2.1.2 End-to-end solutions for 3D human pose estimation

End-to-end recovery of human shape and pose [13] is one of the most popular works in joint 3D human shape and pose. From a single RGB image of a person, the human pose \(\theta \) and body shape \(\beta \) are regressed, together with camera scale s, rotation R and translation T.
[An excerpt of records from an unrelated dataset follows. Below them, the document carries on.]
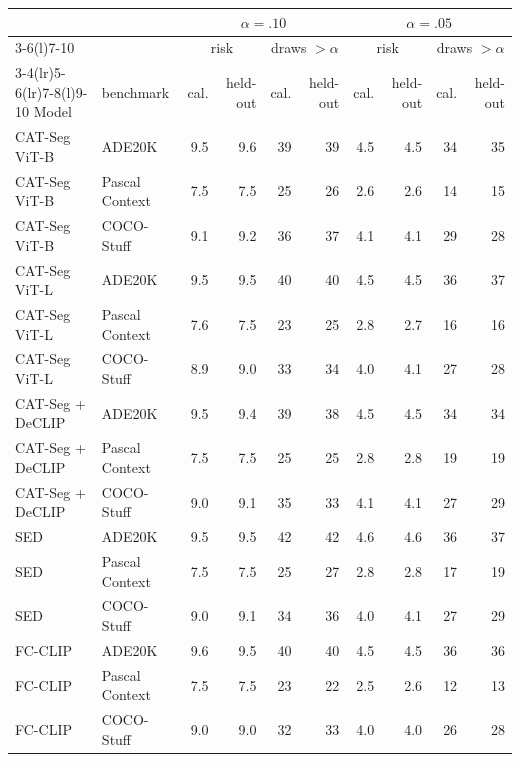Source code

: \begin{tabular}{@{}llrrrrrrrr@{}}
\toprule
& & \multicolumn{4}{c}{$\alpha=.10$} & \multicolumn{4}{c}{$\alpha=.05$} \\
\cmidrule(lr){3-6}\cmidrule(l){7-10}
& & \multicolumn{2}{c}{risk} & \multicolumn{2}{c}{draws $>\alpha$} & \multicolumn{2}{c}{risk} & \multicolumn{2}{c}{draws $>\alpha$} \\
\cmidrule(lr){3-4}\cmidrule(lr){5-6}\cmidrule(lr){7-8}\cmidrule(l){9-10}
Model & benchmark & cal. & held-out & cal. & held-out & cal. & held-out & cal. & held-out \\
\midrule
CAT-Seg ViT-B & ADE20K & 9.5 & 9.6 & 39 & 39 & 4.5 & 4.5 & 34 & 35 \\
CAT-Seg ViT-B & Pascal Context & 7.5 & 7.5 & 25 & 26 & 2.6 & 2.6 & 14 & 15 \\
CAT-Seg ViT-B & COCO-Stuff & 9.1 & 9.2 & 36 & 37 & 4.1 & 4.1 & 29 & 28 \\
CAT-Seg ViT-L & ADE20K & 9.5 & 9.5 & 40 & 40 & 4.5 & 4.5 & 36 & 37 \\
CAT-Seg ViT-L & Pascal Context & 7.6 & 7.5 & 23 & 25 & 2.8 & 2.7 & 16 & 16 \\
CAT-Seg ViT-L & COCO-Stuff & 8.9 & 9.0 & 33 & 34 & 4.0 & 4.1 & 27 & 28 \\
CAT-Seg + DeCLIP & ADE20K & 9.5 & 9.4 & 39 & 38 & 4.5 & 4.5 & 34 & 34 \\
CAT-Seg + DeCLIP & Pascal Context & 7.5 & 7.5 & 25 & 25 & 2.8 & 2.8 & 19 & 19 \\
CAT-Seg + DeCLIP & COCO-Stuff & 9.0 & 9.1 & 35 & 33 & 4.1 & 4.1 & 27 & 29 \\
SED & ADE20K & 9.5 & 9.5 & 42 & 42 & 4.6 & 4.6 & 36 & 37 \\
SED & Pascal Context & 7.5 & 7.5 & 25 & 27 & 2.8 & 2.8 & 17 & 19 \\
SED & COCO-Stuff & 9.0 & 9.1 & 34 & 36 & 4.0 & 4.1 & 27 & 29 \\
FC-CLIP & ADE20K & 9.6 & 9.5 & 40 & 40 & 4.5 & 4.5 & 36 & 36 \\
FC-CLIP & Pascal Context & 7.5 & 7.5 & 23 & 22 & 2.5 & 2.6 & 12 & 13 \\
FC-CLIP & COCO-Stuff & 9.0 & 9.0 & 32 & 33 & 4.0 & 4.0 & 26 & 28 \\
\bottomrule
\end{tabular}
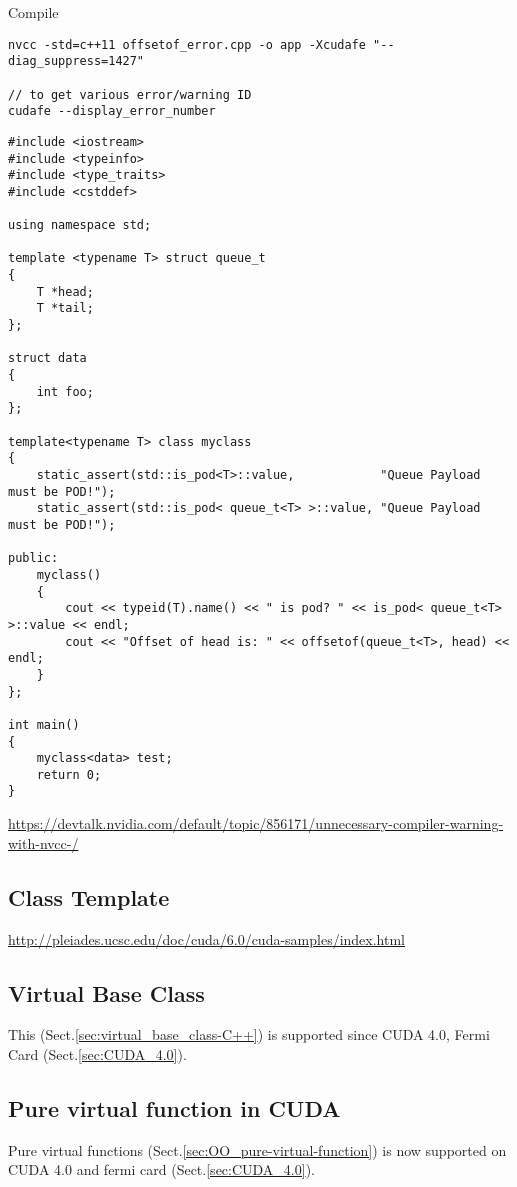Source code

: Compile
\begin{verbatim}
nvcc -std=c++11 offsetof_error.cpp -o app -Xcudafe "--diag_suppress=1427"

// to get various error/warning ID
cudafe --display_error_number
\end{verbatim}

\begin{lstlisting}
#include <iostream>
#include <typeinfo>
#include <type_traits>
#include <cstddef>

using namespace std;

template <typename T> struct queue_t
{
    T *head;
    T *tail;
};

struct data
{
    int foo;
};

template<typename T> class myclass
{
    static_assert(std::is_pod<T>::value,            "Queue Payload must be POD!");
    static_assert(std::is_pod< queue_t<T> >::value, "Queue Payload must be POD!");

public:
    myclass()
    {
        cout << typeid(T).name() << " is pod? " << is_pod< queue_t<T> >::value << endl;
        cout << "Offset of head is: " << offsetof(queue_t<T>, head) << endl;
    }
};

int main()
{
    myclass<data> test;
    return 0;
}
\end{lstlisting}
\url{https://devtalk.nvidia.com/default/topic/856171/unnecessary-compiler-warning-with-nvcc-/}


\subsection{Class Template}

\url{http://pleiades.ucsc.edu/doc/cuda/6.0/cuda-samples/index.html}

\subsection{Virtual Base Class}

This (Sect.\ref{sec:virtual_base_class-C++}) is supported since CUDA 4.0, Fermi
Card (Sect.\ref{sec:CUDA_4.0}).


\subsection{Pure virtual function in CUDA}

Pure virtual functions (Sect.\ref{sec:OO_pure-virtual-function}) is now
supported on CUDA 4.0 and fermi card (Sect.\ref{sec:CUDA_4.0}).


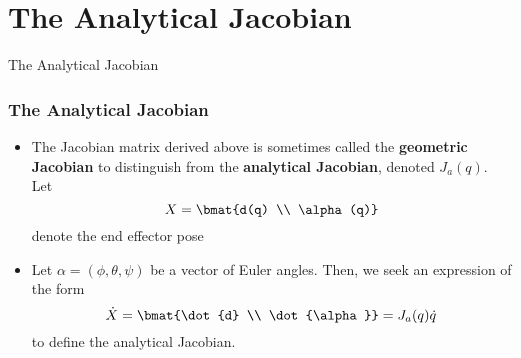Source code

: \section{The Analytical Jacobian}

\begin{frame}
    The Analytical Jacobian


\end{frame}

\begingroup
\small



\begin{frame}
    \frametitle{The Analytical Jacobian}

    \begin{itemize}
        \item The Jacobian matrix derived above is sometimes called the
        \textbf{geometric Jacobian} to distinguish from the \textbf{analytical
        Jacobian}, denoted $J_a(q)$. Let \[ X = \bmat{d(q) \\ \alpha(q)} \]
        denote the end effector pose
        \item Let $\alpha = (\phi, \theta, \psi)$ be a vector of Euler angles.
        Then, we seek an expression of the form \[ \dot{X} = \bmat{\dot{d} \\
        \dot{\alpha}} = J_a(q)\dot{q} \] to define the analytical Jacobian.
    \end{itemize}
\end{frame}


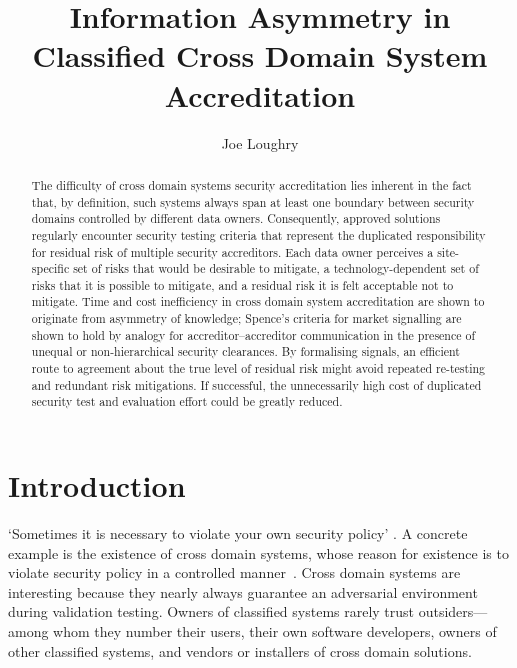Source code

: \documentclass{llncs}
\begin{document}
\title{Information Asymmetry in Classified Cross Domain System Accreditation}
\author{Joe Loughry}

\maketitle

\begin{abstract}
The difficulty of cross domain systems security accreditation lies
inherent in the fact that, by definition, such systems always span at least
one boundary between security domains controlled by different data
owners. Consequently, approved solutions regularly encounter security
testing criteria that represent the duplicated responsibility for
residual risk of multiple security accreditors.  Each data owner perceives a
site-specific set of risks that would be desirable to mitigate,
a technology-dependent set of risks that it is possible to mitigate,
and a residual risk it is
felt acceptable not to mitigate.  Time and cost inefficiency in cross
domain system accreditation are shown to originate from asymmetry
of knowledge; Spence's criteria for market signalling are
shown to hold by analogy for accreditor--accreditor communication in the
presence of unequal or non-hierarchical security clearances.
By formalising signals, an efficient route to agreement about the true
level of residual risk might avoid repeated re-testing and redundant
risk mitigations.  If successful, the unnecessarily high cost of duplicated
security test and evaluation effort could be greatly reduced.
\end{abstract}

\section{Introduction}

`Sometimes it is necessary to violate your own security policy' \cite{Loughry2012b}.
A concrete example is the existence of cross domain systems,
whose reason for existence is to violate security policy in a controlled
manner~\cite{DCID-6/3a}.
Cross domain systems are interesting because they nearly always guarantee an adversarial
environment during validation testing.  Owners of classified
systems rarely trust outsiders---among whom
they number their users, their own software developers, owners of other
classified systems, and vendors or installers of cross domain solutions.
\end{document}

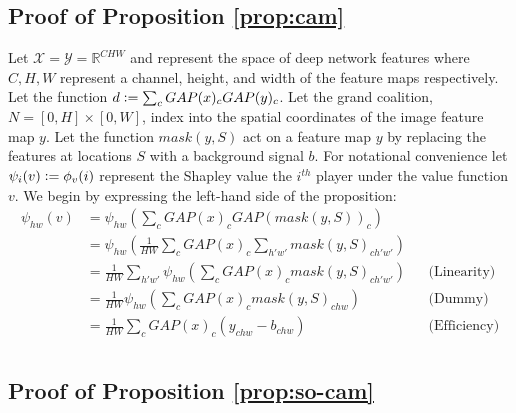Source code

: \documentclass{article} %
\newcommand{\defeq}{\vcentcolon=}
\begin{document}
\subsection{Proof of Proposition \ref{prop:cam}}


 Let  $\mathcal{X} = \mathcal{Y} = \mathbb{R}^{CHW}$ and represent the space of deep network features where $C,H,W$ represent a channel, height, and width of the feature maps respectively. Let the function $d \defeq \sum_c GAP(x)_c GAP(y)_c$. Let the grand coalition, $N = [0,H] \times [0,W]$, index into the spatial coordinates of the image feature map $y$. Let the function $mask(y, S)$ act on a feature map $y$ by replacing the features at locations $S$ with a background signal $b$. For notational convenience let $\psi_i (v) \defeq \phi_v(i)$ represent the Shapley value the $i^{th}$ player under the value function $v$. We begin by expressing the left-hand side of the proposition:
 \begin{align*}
\psi_{hw}(v) &=  \psi_{hw} \left( \sum_c GAP(x)_c GAP(mask(y, S))_c \right)\\
&= \psi_{hw} \left( \frac{1}{HW} \sum_c GAP(x)_c \sum_{h'w'} mask(y, S)_{ch'w'} \right)\\
&= \frac{1}{HW} \sum_{h'w'} \psi_{hw} \left(  \sum_c GAP(x)_c  mask(y, S)_{ch'w'} \right) && \text{(Linearity)} \\
&= \frac{1}{HW} \psi_{hw} \left(  \sum_c GAP(x)_c  mask(y, S)_{chw} \right) && \text{(Dummy)} \\
&= \frac{1}{HW} \sum_c GAP(x)_c  (y_{chw} - b_{chw}) && \text{(Efficiency)}\\
\end{align*}




\subsection{Proof of Proposition \ref{prop:so-cam}}
\end{document}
An issue with this approach is that it is not suitable for run-time application and it is highly affected by viewpoint changes and flickering between frames, due to the lack of temporal coherence. Other works (see [14, 16, 22]) inspired by [13] try to solve the flickering issue by using temporal cues or predicting future poses.

2.2 Automatic calibration

Most of the automatic extrinsic calibration works in literature leverage on the so called Manhattan World Assumption [4], which assumes that the geometry typical of urban areas makes it easier to discover vanishing points from images taken in those kind of environments. As an example, Zhang et al. in [35] propose a solution that exploits the geometry of solar panels to estimate orthogonal vanishing points. While such assumption is valid and works well in city scenarios, it does not generalize sufficiently, especially when indoor scenes are taken into consideration. Many methods in literature deal with the problem of finding the parameters of a single camera which is being plugged in to an existing and already calibrated camera network. Vasconcelos et al. in [32] exploit sets of pairwise correspondences among images in order to estimate the pose of the new camera. Despite the high deployability, this method only works when the extrinsic parameters of the other cameras are known. In literature, methods for self-calibration of pan-tilt [15] and tilt-zoom [25] cameras can also be found. Traditionally, such kind of self calibration problems are handled using geometrical constraints; however, with the growing popularity of deep learning, some approaches tried to solve the problem, as in Hold-Geoffroy et al.’s work [10], which aims at estimating pitch, roll and focal length of a single camera employing convolutional neural networks. Of particular interest from this viewpoint, some very recent works focus on embedding CNN capabilities directly into camera sensors. One of the first works to achieve such results is Bose et al.’s A Camera That CNNs: Towards Embedded Neural Networks on Pixel Processor Arrays, an interesting proposal that could open new possibilities for in-camera self-calibration. With the growing popularity of omnidirectional cameras, Miyata et al. in [20] show how to exploit their large field of view to anchor non-overlapping views. However, such solution are not employable in some scenarios, such as AAL, since occlusions may play an important role for the failure of the keypoints detectors. Augmented reality (AR) also played an important role for refreshing the field of camera calibration. Zhao et al. in [36] employ augmented reality markers placed directly on top of cameras in order to perform camera calibration. However, the method requires the usage of an additional dedicated camera just for the recognition of the AR markers.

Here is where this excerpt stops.